## [Instructions to follow]
The reply should consist of one number, the count of lines below in which the word "arcgis" appears.

Input START

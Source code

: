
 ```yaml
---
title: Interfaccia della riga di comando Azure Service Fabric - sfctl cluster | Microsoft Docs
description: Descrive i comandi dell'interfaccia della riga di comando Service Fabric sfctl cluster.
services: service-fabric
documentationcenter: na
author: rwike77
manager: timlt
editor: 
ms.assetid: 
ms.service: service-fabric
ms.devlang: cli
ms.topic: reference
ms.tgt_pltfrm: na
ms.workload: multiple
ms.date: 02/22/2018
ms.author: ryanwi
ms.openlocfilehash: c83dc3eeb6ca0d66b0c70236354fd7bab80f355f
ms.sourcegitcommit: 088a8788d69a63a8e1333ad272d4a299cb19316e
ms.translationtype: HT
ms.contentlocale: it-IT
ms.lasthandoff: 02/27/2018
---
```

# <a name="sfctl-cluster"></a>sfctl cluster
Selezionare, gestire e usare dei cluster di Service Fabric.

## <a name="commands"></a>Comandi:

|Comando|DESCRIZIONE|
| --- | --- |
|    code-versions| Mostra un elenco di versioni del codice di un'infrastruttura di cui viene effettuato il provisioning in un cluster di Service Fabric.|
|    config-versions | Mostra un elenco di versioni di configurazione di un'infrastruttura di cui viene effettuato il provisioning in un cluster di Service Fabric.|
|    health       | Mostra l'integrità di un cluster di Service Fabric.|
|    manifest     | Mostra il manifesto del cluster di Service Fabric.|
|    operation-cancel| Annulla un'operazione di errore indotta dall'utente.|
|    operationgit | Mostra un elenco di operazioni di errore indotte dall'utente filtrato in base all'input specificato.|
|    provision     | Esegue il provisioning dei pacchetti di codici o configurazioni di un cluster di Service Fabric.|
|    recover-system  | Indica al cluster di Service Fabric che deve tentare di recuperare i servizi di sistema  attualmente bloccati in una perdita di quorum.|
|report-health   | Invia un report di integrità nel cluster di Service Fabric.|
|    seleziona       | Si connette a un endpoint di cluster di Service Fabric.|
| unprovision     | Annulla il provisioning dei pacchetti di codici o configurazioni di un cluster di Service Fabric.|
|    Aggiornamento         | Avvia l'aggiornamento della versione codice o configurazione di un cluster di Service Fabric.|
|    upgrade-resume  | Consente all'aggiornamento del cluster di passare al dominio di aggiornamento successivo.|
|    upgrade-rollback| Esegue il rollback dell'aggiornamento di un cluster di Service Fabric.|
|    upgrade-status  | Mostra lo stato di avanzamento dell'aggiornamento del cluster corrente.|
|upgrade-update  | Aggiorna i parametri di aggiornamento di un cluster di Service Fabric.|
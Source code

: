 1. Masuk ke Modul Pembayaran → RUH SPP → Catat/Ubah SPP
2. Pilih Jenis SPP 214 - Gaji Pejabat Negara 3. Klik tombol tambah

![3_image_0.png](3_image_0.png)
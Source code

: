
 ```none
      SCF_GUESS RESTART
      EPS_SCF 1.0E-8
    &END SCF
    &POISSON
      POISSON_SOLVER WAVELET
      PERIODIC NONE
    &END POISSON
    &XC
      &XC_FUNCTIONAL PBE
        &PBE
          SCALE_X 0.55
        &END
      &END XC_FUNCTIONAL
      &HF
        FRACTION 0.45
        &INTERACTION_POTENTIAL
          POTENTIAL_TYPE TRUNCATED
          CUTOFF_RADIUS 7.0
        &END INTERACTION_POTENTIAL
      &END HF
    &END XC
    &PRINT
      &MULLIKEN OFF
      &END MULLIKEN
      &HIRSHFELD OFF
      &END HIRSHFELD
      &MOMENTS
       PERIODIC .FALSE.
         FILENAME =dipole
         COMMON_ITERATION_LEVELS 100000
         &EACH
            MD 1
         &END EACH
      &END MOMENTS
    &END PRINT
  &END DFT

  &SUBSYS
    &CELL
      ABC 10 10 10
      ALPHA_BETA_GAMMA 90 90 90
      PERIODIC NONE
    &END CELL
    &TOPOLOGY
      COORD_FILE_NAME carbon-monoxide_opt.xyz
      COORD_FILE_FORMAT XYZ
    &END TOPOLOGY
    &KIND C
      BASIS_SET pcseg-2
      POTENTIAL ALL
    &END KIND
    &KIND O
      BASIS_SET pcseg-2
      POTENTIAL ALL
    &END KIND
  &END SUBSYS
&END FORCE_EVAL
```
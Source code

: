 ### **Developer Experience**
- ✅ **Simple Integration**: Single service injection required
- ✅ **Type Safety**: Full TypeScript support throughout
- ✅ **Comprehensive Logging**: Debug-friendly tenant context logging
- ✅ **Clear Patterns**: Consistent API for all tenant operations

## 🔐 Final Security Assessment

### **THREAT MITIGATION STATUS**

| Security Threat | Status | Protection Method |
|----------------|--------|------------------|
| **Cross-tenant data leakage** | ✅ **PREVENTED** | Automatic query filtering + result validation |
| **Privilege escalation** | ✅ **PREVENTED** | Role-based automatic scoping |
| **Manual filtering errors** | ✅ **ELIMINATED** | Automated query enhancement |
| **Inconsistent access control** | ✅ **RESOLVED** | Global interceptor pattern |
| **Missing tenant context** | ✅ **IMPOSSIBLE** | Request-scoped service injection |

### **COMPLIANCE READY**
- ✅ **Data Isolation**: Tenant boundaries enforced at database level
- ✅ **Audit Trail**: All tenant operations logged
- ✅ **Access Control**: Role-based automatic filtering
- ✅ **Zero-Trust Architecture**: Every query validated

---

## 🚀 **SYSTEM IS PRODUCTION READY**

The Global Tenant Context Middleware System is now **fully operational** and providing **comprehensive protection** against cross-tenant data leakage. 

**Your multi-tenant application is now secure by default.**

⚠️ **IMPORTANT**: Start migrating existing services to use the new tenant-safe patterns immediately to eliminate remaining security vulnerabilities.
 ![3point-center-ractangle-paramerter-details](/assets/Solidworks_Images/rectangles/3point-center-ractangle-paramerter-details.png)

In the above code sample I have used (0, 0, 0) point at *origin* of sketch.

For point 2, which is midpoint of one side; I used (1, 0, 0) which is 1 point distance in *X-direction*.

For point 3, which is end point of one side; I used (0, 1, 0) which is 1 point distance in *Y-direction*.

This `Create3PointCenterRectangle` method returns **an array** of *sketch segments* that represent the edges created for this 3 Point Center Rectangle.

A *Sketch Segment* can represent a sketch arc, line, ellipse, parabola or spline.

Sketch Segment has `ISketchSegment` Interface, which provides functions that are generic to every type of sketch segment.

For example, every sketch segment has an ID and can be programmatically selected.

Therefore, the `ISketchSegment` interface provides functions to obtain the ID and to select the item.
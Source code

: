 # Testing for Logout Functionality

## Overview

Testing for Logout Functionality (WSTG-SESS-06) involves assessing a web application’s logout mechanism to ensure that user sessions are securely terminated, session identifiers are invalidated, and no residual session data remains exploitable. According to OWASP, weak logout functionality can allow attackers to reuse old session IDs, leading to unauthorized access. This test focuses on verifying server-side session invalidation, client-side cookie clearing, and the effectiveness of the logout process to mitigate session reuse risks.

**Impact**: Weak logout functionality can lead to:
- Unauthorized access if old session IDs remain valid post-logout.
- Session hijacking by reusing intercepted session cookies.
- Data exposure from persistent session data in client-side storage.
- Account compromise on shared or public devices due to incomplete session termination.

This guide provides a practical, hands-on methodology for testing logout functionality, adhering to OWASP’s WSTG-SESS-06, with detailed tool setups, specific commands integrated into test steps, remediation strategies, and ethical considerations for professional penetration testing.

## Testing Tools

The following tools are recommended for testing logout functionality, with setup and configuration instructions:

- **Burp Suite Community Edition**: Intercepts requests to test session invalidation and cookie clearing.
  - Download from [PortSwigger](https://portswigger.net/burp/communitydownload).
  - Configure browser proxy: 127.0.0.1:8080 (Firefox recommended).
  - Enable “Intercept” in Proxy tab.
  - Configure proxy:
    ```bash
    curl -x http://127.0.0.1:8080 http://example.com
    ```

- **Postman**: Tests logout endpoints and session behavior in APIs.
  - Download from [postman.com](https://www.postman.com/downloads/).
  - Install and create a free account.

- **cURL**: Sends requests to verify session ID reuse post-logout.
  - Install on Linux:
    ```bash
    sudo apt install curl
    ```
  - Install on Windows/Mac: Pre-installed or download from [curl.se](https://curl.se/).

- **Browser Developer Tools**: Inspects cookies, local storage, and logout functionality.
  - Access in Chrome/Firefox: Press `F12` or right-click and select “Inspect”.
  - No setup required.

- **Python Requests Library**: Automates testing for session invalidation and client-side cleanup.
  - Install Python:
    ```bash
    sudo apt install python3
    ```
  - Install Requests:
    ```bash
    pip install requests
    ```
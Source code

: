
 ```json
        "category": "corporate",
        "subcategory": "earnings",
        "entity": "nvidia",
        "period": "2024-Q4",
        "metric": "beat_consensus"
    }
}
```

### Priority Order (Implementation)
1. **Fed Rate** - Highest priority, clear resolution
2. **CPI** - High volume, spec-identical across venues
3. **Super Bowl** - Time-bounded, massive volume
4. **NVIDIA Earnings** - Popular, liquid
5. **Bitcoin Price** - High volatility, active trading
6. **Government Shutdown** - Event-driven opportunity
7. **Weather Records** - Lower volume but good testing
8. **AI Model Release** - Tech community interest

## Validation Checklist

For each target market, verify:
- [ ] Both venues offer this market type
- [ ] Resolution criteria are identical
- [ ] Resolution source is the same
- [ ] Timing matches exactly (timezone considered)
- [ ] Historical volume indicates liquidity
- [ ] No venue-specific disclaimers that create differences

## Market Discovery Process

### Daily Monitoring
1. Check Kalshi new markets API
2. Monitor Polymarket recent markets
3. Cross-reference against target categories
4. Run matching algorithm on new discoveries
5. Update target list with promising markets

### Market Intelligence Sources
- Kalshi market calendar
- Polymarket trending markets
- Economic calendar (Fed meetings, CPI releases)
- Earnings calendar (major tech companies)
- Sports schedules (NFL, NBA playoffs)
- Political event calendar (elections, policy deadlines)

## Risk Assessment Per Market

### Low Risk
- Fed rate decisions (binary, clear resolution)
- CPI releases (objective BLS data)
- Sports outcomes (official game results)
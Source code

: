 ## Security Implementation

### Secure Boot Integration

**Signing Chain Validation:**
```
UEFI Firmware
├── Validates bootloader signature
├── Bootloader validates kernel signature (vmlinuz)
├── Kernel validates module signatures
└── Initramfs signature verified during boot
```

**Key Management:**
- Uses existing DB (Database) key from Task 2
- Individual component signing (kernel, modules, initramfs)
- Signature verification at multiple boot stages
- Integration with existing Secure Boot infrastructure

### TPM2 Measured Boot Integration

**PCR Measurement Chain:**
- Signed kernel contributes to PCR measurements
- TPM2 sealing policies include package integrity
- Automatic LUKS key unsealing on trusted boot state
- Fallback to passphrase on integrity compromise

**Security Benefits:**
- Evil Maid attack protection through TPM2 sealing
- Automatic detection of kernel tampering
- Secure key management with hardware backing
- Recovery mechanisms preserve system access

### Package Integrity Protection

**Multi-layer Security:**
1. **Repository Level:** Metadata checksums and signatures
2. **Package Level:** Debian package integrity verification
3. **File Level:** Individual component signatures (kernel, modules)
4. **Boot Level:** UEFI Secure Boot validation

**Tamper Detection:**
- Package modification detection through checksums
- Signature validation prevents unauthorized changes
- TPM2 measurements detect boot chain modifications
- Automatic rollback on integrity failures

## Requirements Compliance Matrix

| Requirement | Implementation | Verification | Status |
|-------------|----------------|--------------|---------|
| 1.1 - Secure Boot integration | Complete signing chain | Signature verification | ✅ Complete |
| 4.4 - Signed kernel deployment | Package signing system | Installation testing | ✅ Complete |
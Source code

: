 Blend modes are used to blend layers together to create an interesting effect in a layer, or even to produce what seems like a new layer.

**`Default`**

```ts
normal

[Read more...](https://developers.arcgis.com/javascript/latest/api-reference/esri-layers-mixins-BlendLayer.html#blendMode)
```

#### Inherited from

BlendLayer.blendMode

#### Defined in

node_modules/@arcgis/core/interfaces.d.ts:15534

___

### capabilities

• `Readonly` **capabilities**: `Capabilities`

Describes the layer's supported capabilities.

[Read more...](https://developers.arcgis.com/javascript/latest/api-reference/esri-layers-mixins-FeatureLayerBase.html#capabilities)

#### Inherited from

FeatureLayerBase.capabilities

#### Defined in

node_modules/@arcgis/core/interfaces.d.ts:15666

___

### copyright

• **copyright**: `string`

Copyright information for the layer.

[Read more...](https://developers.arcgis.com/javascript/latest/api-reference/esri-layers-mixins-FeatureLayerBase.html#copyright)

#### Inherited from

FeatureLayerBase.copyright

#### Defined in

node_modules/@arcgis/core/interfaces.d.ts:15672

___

Input END

## [Final answer]
6